GENEVA (1 April 2015) – Tanzania should take steps to revise or repeal laws, customs and practices that discriminate against women, a UN Committee has said after considering the case of two widows who were prevented from inheriting their late husbands’ property and were left homeless.
The Geneva-based Committee on the Elimination of Discrimination against Women (CEDAW) issued its call after considering a complaint by the women, who under local customary laws could not inherit upon their respective husband’s death and were subsequently evicted from their homes by their in-laws.
In 2005, the women, referred to as E.S and S.C, began legal proceedings, arguing that inheritance provisions be struck down because they contravened Tanzania’s Constitution and the country’s international obligations under the Convention on the Elimination of Discrimination against Women, which it ratified in 1985. They also argued that millions of other women in Tanzania experience the same violations they have faced as a result of discriminatory customary laws.
In 2006, the High Court agreed that the provisions were discriminatory but said it would not overturn them as doing so would “be opening a Pandora’s box, with all the seemingly discriminative customs from our 120 tribes plus following the same path”.
Customary law is in force in 30 districts, making it the most commonly applied form of law in Tanzania.
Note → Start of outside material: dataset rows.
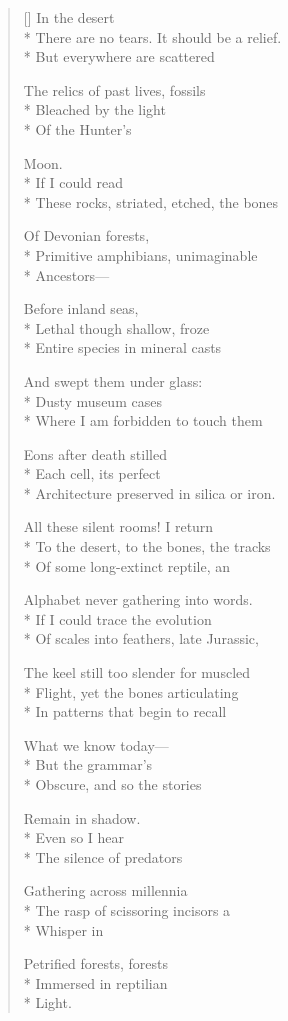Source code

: \label{ch:petrified_forest}
\settowidth{\versewidth}{There are no tears. It should be a relief.}
\begin{verse}[\versewidth]
 \qquad  \qquad In the desert\\*
There are no tears. It should be a relief.\\*
But everywhere are scattered

The relics of past lives, fossils\\*
Bleached by the light\\*
Of the Hunter's

Moon.\\*
If I could read\\*
These rocks, striated, etched, the bones

Of Devonian forests,\\*
Primitive amphibians, unimaginable\\*
Ancestors---

 \qquad  \qquad Before inland seas,\\*
Lethal though shallow, froze\\*
Entire species in mineral casts

And swept them under glass:\\*
Dusty museum cases\\*
Where I am forbidden to touch them

Eons after death stilled\\*
Each cell, its perfect\\*
Architecture preserved in silica or iron.

All these silent rooms!  I return\\*
To the desert, to the bones, the tracks\\*
Of some long-extinct reptile, an

Alphabet never gathering into words.\\*
If I could trace the evolution\\*
Of scales into feathers, late Jurassic,

The keel still too slender for muscled \\*
Flight, yet the bones articulating\\*
In patterns that begin to recall

What we know today---\\*
 \qquad  \qquad  \qquad But the grammar's\\*
Obscure, and so the stories

Remain in shadow.\\*
Even so I hear\\*
The silence of predators

Gathering across millennia\\*
The rasp of scissoring incisors a\\*
Whisper in 

Petrified forests, forests\\*
Immersed in reptilian\\*
Light.
\end{verse}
Regarding widows, it states that she “has no share of the inheritance if the deceased left relatives of his clan; her share is to be cared for by her children, just as she cared for them.”
In its findings, the 23-member Committee said that Tanzania should grant the two women adequate reparation and compensation, noting that they had been left “economically vulnerable, with no property, no home to live in with their children and no form of financial support.”
CEDAW called on Tanzania to ensure that rights guaranteed under the Convention have precedence over inconsistent and discriminatory provisions. The Committee noted that States parties have an obligation to adopt measures to amend or abolish “not only existing laws and regulations, but also customs and practices that constitute discrimination against women.” This includes countries such as Tanzania that have “multiple legal systems in which different personal status laws apply to individuals on the basis of identity factors such as ethnicity and religion”.
Courts should also refrain from resorting to unreasonable and undue delays, CEDAW said, noting that shortcomings in the Tanzanian judiciary had denied the women justice, with their appeal pending before the Court of Appeal for more than six years.
Among several other recommendations, CEDAW called on Tanzania to encourage dialogue on the removal of discriminatory law provisions and provide mandatory training for judges, prosecutors and other judicial personnel on the Convention and the Committee’s jurisprudence.
CEDAW said Tanzania should submit a written response within six months, including information on any action taken in light of its recommendations.